Experiments

Experiments Pre and Post condition

Classic experimental design • Random assignment to control and treatment conditions • Why random assignment and control groups?

Classic experimental design • Random assignment helps with internal validity • Some threats to internal validity: • Experimenter/Subject expectation • Mortality bias • Is there an attrition bias such that subjects later in the research process are no longer representative of the larger initial group? • Selection bias • Without random assignment our treatment effects might be due to age, gender etc. instead of treatments • Evaluation apprehension • Does the process of experimentation alter results that would occur naturally? • Classic experimental design when done properly can help guard against many threats to internal validity

Classic experimental design • Posttest only control group design: • Experimental Group R X O1 • Control Group R O2 • With random assignment, groups should be largely equivalent such that we can assume the differences seen may be largely due to the treatment

Classic experimental design • Special problems involving control groups: • Control awareness • Is the control group aware it is a control group and is not receiving the experimental treatment? • Compensatory equalization of treatments • Experimenter compensating the control group's lack of the benefits of treatment by providing some other benefit for the control group • Unintended treatments • The ‘Hawthorne’ effect (as it is understood though not actually shown by the original study) might be an example

Mixed design: prepost experiments • Back to our basic control/treatment setup • A common use of mixed design includes a pre-test post test situation in which the between groups factor includes a control and treatment condition • Including a pretest allows: • A check on randomness • Added statistical control • Examination of within-subject change • 2 ways to determine treatment effectiveness • Overall treatment effect and in terms of change

Pre-test/Post-test • Random assignment • Observation for the two groups at time 1 • Introduction of the treatment for the experimental group • Observation of the two groups at time 2 • Note change for the two groups

Mixed design • 2 x 2 • Between subjects factor of treatment • Within subjects factor of pre/post • Example Pre Post treatment 20 70 treatment 10 50 treatment 60 90 treatment 20 60 treatment 10 50 control 50 20 control 10 10 control 40 30 control 20 50 control 10 10

SPSS output • Why are we not worried about sphericity here? • No main effect for treatment (though “close” with noticeable effect) • Main effect for prepost (often not surprising) • Interaction

Interaction • The interaction suggests that those in the treatment are benefiting from it while those in the control are not improving due to the lack of the treatment

Another approach • Note that if the interaction is the only thing of interest, in this situation we could have provided those results with a simpler analysis • Essentially the question regards the differences among treatment groups regarding the change from time 1 to time 2. • t-test on the gain (difference) scores from pre to post

T-test vs. Mixed output t2 = F

Different approaches • We could analyze this situation in yet another way. • Analysis of covariance would provide a description of differences among treatment groups at post while controlling for individual differences at pre • Note how our research question now shifts to one in which our emphasis is in differences at time 2, rather than describing differences in the change from time1 to time 2.

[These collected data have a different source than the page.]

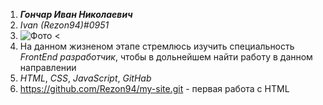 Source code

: 1. _**Гончар Иван Николаевич**_ 
2. _Ivan (Rezon94)#0951_ 
3. ![Фото](https://github.com/Rezon94/Main/blob/3275dfeda43f361f4449f12c37b8ca45813375f8/%D0%A4%D0%BE%D1%82%D0%BE.jpg) <
4. На данном жизненом этапе стремлюсь изучить специальность _FrontEnd разработчик_, чтобы в дольнейшем найти работу в данном направлении 
5. _HTML_, _CSS_, _JavaScript_, _GitHab_ 
6. https://github.com/Rezon94/my-site.git - первая работа c HTML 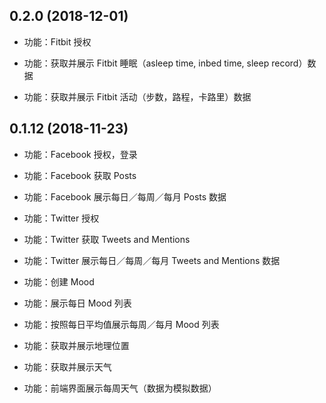 0.2.0 (2018-12-01)
-------------------

- 功能：Fitbit 授权

- 功能：获取并展示 Fitbit 睡眠（asleep time, inbed time, sleep record）数据

- 功能：获取并展示 Fitbit 活动（步数，路程，卡路里）数据


0.1.12 (2018-11-23)
-------------------

- 功能：Facebook 授权，登录

- 功能：Facebook 获取 Posts

- 功能：Facebook 展示每日／每周／每月 Posts 数据

- 功能：Twitter 授权

- 功能：Twitter 获取 Tweets and Mentions

- 功能：Twitter 展示每日／每周／每月 Tweets and Mentions 数据

- 功能：创建 Mood

- 功能：展示每日 Mood 列表

- 功能：按照每日平均值展示每周／每月 Mood 列表

- 功能：获取并展示地理位置

- 功能：获取并展示天气

- 功能：前端界面展示每周天气（数据为模拟数据）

Pre-test • Special problems of before-after studies: • Instrumentation change • Variables are not measured in the same way in the before and after studies. • A common way for this to occur is when the observer/raters, through experience, become more adept at measurement. • History (intervening events) • Events not part of the study intervene between the before and after studies and have an effect • Maturation • Invalid inferences may be made when the maturation of the subjects between the before and after studies has an effect (ex., the effect of experience), but maturation has not been included as an explicit variable in the study. • Regression toward the mean • If subjects are chosen because they are above or below the mean, one would expect they will be closer to the mean on remeasurement, regardless of the intervention. For instance, if subjects are sorted by skill and then administered a skill test, the high and low skill groups will probably be closer to the mean than expected. • Test experience** • The before study impacts the after study in its own right, or multiple measurement of a concept leads to familiarity with the items and hence a history or fatigue effect.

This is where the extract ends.